*** Block opens ***
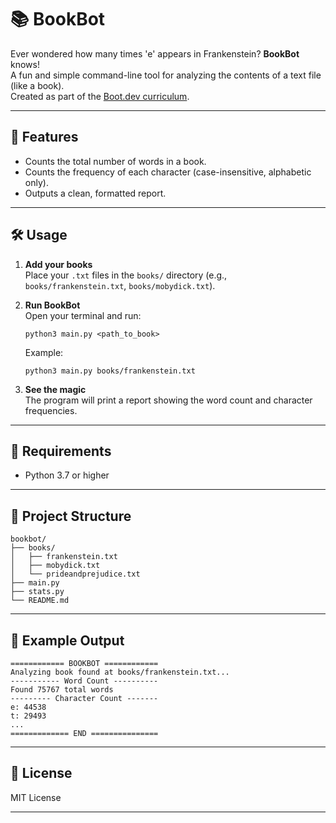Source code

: # 📚 BookBot

Ever wondered how many times 'e' appears in Frankenstein? **BookBot** knows!  
A fun and simple command-line tool for analyzing the contents of a text file (like a book).  
Created as part of the [Boot.dev curriculum](https://www.boot.dev/courses/build-bookbot-python).

---

## 🚀 Features

- Counts the total number of words in a book.
- Counts the frequency of each character (case-insensitive, alphabetic only).
- Outputs a clean, formatted report.

---

## 🛠️ Usage

1. **Add your books**  
   Place your `.txt` files in the `books/` directory (e.g., `books/frankenstein.txt`, `books/mobydick.txt`).

2. **Run BookBot**  
   Open your terminal and run:

   ```
   python3 main.py <path_to_book>
   ```

   Example:

   ```
   python3 main.py books/frankenstein.txt
   ```

3. **See the magic**  
   The program will print a report showing the word count and character frequencies.

---

## 🐍 Requirements

- Python 3.7 or higher

---

## 📁 Project Structure

```
bookbot/
├── books/
│   ├── frankenstein.txt
│   ├── mobydick.txt
│   └── prideandprejudice.txt
├── main.py
├── stats.py
└── README.md
```

---

## 📝 Example Output

```
============ BOOKBOT ============
Analyzing book found at books/frankenstein.txt...
----------- Word Count ----------
Found 75767 total words
--------- Character Count -------
e: 44538
t: 29493
...
============= END ===============
```

---

## 📜 License

MIT License

---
*** Block closes ***
Exercise brief:
Go through the records above and copy every line holding the word "total".

Answer:
- Counts the total number of words in a book.
Found 75767 total words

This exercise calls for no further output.